In a skillet over medium heat, add a splash of oil (or cooking spray). Once hot, add the sliced red onion, green bell pepper, and red bell pepper. Sauté for about 5-7 minutes until the vegetables are tender.
Stir in the precooked chicken breast, breaking it into bite-sized pieces. Cook for an additional 3-4 minutes until the chicken is heated through.
Sprinkle the fajita seasoning and flour over the chicken and vegetables. Stir well to coat everything evenly.
Pour in the chicken broth and the can of petite diced tomatoes (with juice). Stir to combine and let simmer for about 5 minutes, allowing the flavors to meld.
Once the mixture is bubbly and heated through, add the cooked pasta to the skillet. Mix in the grated Mexican-style blend cheese until melted and creamy. Season with salt and pepper to taste.

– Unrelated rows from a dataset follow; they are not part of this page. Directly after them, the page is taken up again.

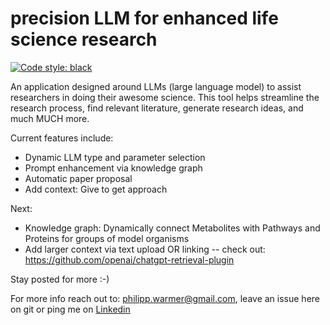 # precision LLM for enhanced life science research
[![Code style: black](https://img.shields.io/badge/code%20style-black-000000.svg)](https://github.com/psf/black)

An application designed around LLMs (large language model) to assist researchers in doing their awesome science. This tool helps streamline the research process, find relevant literature, generate research ideas, and much MUCH more.

Current features include:

- Dynamic LLM type and parameter selection
- Prompt enhancement via knowledge graph
- Automatic paper proposal
- Add context: Give to get approach

Next: 
- Knowledge graph: Dynamically connect Metabolites with Pathways and Proteins for groups of model organisms
- Add larger context via text upload OR linking
-- check out: https://github.com/openai/chatgpt-retrieval-plugin 

Stay posted for more :-)

For more info reach out to: philipp.warmer@gmail.com, leave an issue here on git or ping me on [Linkedin](https://www.linkedin.com/in/philippwarmer/) 
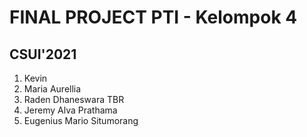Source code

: # FINAL PROJECT PTI - Kelompok 4
## CSUI'2021

1. Kevin
2. Maria Aurellia
3. Raden Dhaneswara TBR
4. Jeremy Alva Prathama
5. Eugenius Mario Situmorang
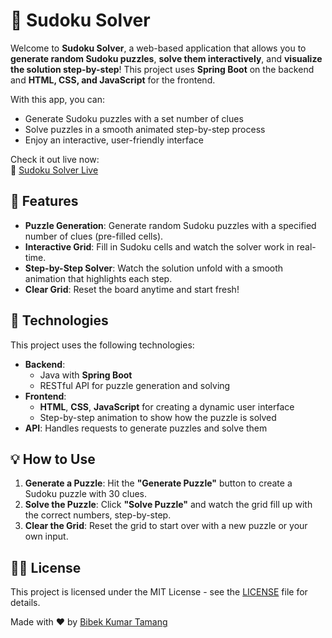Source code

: # 🧩 Sudoku Solver

Welcome to **Sudoku Solver**, a web-based application that allows you to **generate random Sudoku puzzles**, **solve them interactively**, and **visualize the solution step-by-step**! This project uses **Spring Boot** on the backend and **HTML, CSS, and JavaScript** for the frontend. 

With this app, you can:
- Generate Sudoku puzzles with a set number of clues
- Solve puzzles in a smooth animated step-by-step process
- Enjoy an interactive, user-friendly interface

Check it out live now:  
🔗 [Sudoku Solver Live](https://sudoku-solver-f5d6.onrender.com/)

## 🚀 Features

- **Puzzle Generation**: Generate random Sudoku puzzles with a specified number of clues (pre-filled cells).
- **Interactive Grid**: Fill in Sudoku cells and watch the solver work in real-time.
- **Step-by-Step Solver**: Watch the solution unfold with a smooth animation that highlights each step.
- **Clear Grid**: Reset the board anytime and start fresh!

## 🔧 Technologies

This project uses the following technologies:

- **Backend**: 
  - Java with **Spring Boot**
  - RESTful API for puzzle generation and solving
- **Frontend**: 
  - **HTML**, **CSS**, **JavaScript** for creating a dynamic user interface
  - Step-by-step animation to show how the puzzle is solved
- **API**: Handles requests to generate puzzles and solve them

## 💡 How to Use

1. **Generate a Puzzle**: Hit the **"Generate Puzzle"** button to create a Sudoku puzzle with 30 clues.
2. **Solve the Puzzle**: Click **"Solve Puzzle"** and watch the grid fill up with the correct numbers, step-by-step.
3. **Clear the Grid**: Reset the grid to start over with a new puzzle or your own input.

## 🧑‍💻 License

This project is licensed under the MIT License - see the [LICENSE](LICENSE) file for details.

Made with ❤️ by [Bibek Kumar Tamang](https://github.com/biv3k224)
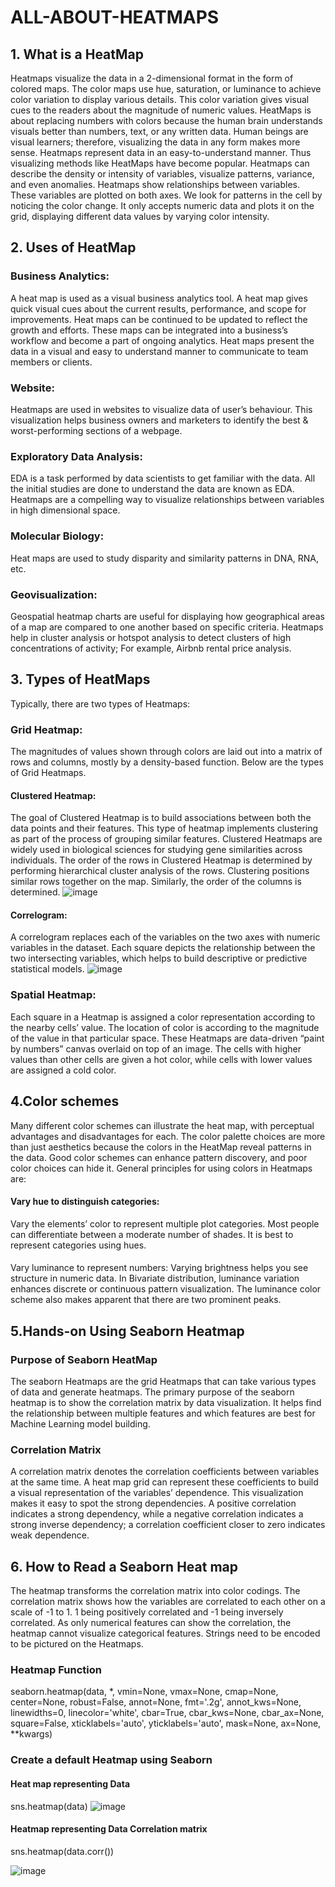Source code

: # ALL-ABOUT-HEATMAPS 

## 1. What is a HeatMap
Heatmaps visualize the data in a 2-dimensional format in the form of colored maps. The color maps use hue, saturation, or luminance to achieve color variation to display various details. This color variation gives visual cues to the readers about the magnitude of numeric values. HeatMaps is about replacing numbers with colors because the human brain understands visuals better than numbers, text, or any written data. Human beings are visual learners; therefore, visualizing the data in any form makes more sense. Heatmaps represent data in an easy-to-understand manner. Thus visualizing methods like HeatMaps have become popular.
Heatmaps can describe the density or intensity of variables, visualize patterns, variance, and even anomalies. Heatmaps show relationships between variables. These variables are plotted on both axes. We look for patterns in the cell by noticing the color change. It only accepts numeric data and plots it on the grid, displaying different data values by varying color intensity.

## 2. Uses of HeatMap
### Business Analytics: 
A heat map is used as a visual business analytics tool. A heat map gives quick visual cues about the current results, performance, and scope for improvements. Heat maps can be continued to be updated to reflect the growth and efforts. These maps can be integrated into a business’s workflow and become a part of ongoing analytics. Heat maps present the data in a visual and easy to understand manner to communicate to team members or clients.
### Website:
Heatmaps are used in websites to visualize data of user’s behaviour. This visualization helps business owners and marketers to identify the best & worst-performing sections of a webpage. 
### Exploratory Data Analysis:
EDA is a task performed by data scientists to get familiar with the data. All the initial studies are done to understand the data are known as EDA. Heatmaps are a compelling way to visualize relationships between variables in high dimensional space. 
### Molecular Biology: 
Heat maps are used to study disparity and similarity patterns in DNA, RNA, etc.
### Geovisualization: 
Geospatial heatmap charts are useful for displaying how geographical areas of a map are compared to one another based on specific criteria. Heatmaps help in cluster analysis or hotspot analysis to detect clusters of high concentrations of activity; For example, Airbnb rental price analysis.
## 3. Types of HeatMaps
Typically, there are two types of Heatmaps:
### Grid Heatmap: 
The magnitudes of values shown through colors are laid out into a matrix of rows and columns, mostly by a density-based function. Below are the types of Grid Heatmaps.
#### Clustered Heatmap: 
The goal of Clustered Heatmap is to build associations between both the data points and their features. This type of heatmap implements clustering as part of the process of grouping similar features. Clustered Heatmaps are widely used in biological sciences for studying gene similarities across individuals.
The order of the rows in Clustered Heatmap is determined by performing hierarchical cluster analysis of the rows. Clustering positions similar rows together on the map. Similarly, the order of the columns is determined.
![image](https://user-images.githubusercontent.com/46440771/126457422-577ce7cd-c9d4-4238-bead-d0401a3d02ed.png)
#### Correlogram: 
A correlogram replaces each of the variables on the two axes with numeric variables in the dataset. Each square depicts the relationship between the two intersecting variables, which helps to build descriptive or predictive statistical models.
 ![image](https://user-images.githubusercontent.com/46440771/126457495-302b2702-a5df-4dae-9d43-3c82466b9c76.png)
### Spatial Heatmap: 
Each square in a Heatmap is assigned a color representation according to the nearby cells’ value. The location of color is according to the magnitude of the value in that particular space. These Heatmaps are data-driven “paint by numbers” canvas overlaid on top of an image. The cells with higher values than other cells are given a hot color, while cells with lower values are assigned a cold color.
## 4.Color schemes
Many different color schemes can illustrate the heat map, with perceptual advantages and disadvantages for each. The color palette choices are more than just aesthetics because the colors in the HeatMap reveal patterns in the data. Good color schemes can enhance pattern discovery, and poor color choices can hide it.
General principles for using colors in Heatmaps are:
#### Vary hue to distinguish categories: 
Vary the elements’ color to represent multiple plot categories. Most people can differentiate between a moderate number of shades. It is best to represent categories using hues.
#### 
Vary luminance to represent numbers: Varying brightness helps you see structure in numeric data. In Bivariate distribution, luminance variation enhances discrete or continuous pattern visualization. The luminance color scheme also makes apparent that there are two prominent peaks.
## 5.Hands-on Using Seaborn Heatmap
### Purpose of Seaborn HeatMap
The seaborn Heatmaps are the grid Heatmaps that can take various types of data and generate heatmaps. The primary purpose of the seaborn heatmap is to show the correlation matrix by data visualization. It helps find the relationship between multiple features and which features are best for Machine Learning model building.
### Correlation Matrix
A correlation matrix denotes the correlation coefficients between variables at the same time. A heat map grid can represent these coefficients to build a visual representation of the variables’ dependence. This visualization makes it easy to spot the strong dependencies. A positive correlation indicates a strong dependency, while a negative correlation indicates a strong inverse dependency; a correlation coefficient closer to zero indicates weak dependence.
## 6. How to Read a Seaborn Heat map
The heatmap transforms the correlation matrix into color codings. The correlation matrix shows how the variables are correlated to each other on a scale of -1 to 1. 1 being positively correlated and -1 being inversely correlated. As only numerical features can show the correlation, the heatmap cannot visualize categorical features. Strings need to be encoded to be pictured on the Heatmaps.


### Heatmap Function
seaborn.heatmap(data, *, vmin=None, vmax=None, cmap=None, center=None, robust=False, annot=None, fmt='.2g', annot_kws=None, linewidths=0, linecolor='white', cbar=True, cbar_kws=None, cbar_ax=None, square=False, xticklabels='auto', yticklabels='auto', mask=None, ax=None, **kwargs)

### Create a default Heatmap using Seaborn
#### Heat map representing Data

sns.heatmap(data)
![image](https://user-images.githubusercontent.com/46440771/126457844-af1339c9-2ce5-4db6-9b49-b51fad50f910.png)

#### Heatmap representing Data Correlation matrix
sns.heatmap(data.corr())

![image](https://user-images.githubusercontent.com/46440771/126457993-f1216aef-dd45-4de3-a7ed-2422cabcf482.png)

Serve your Macro Friendly Cheesy Fajita Pasta hot, garnished with additional cheese or fresh herbs if desired. Enjoy!
- Store leftovers in an airtight container in the refrigerator for up to 3-4 days.
- Reheat in the microwave for 1-2 minutes, stirring halfway through.
- Feel free to substitute chicken with turkey or plant-based proteins.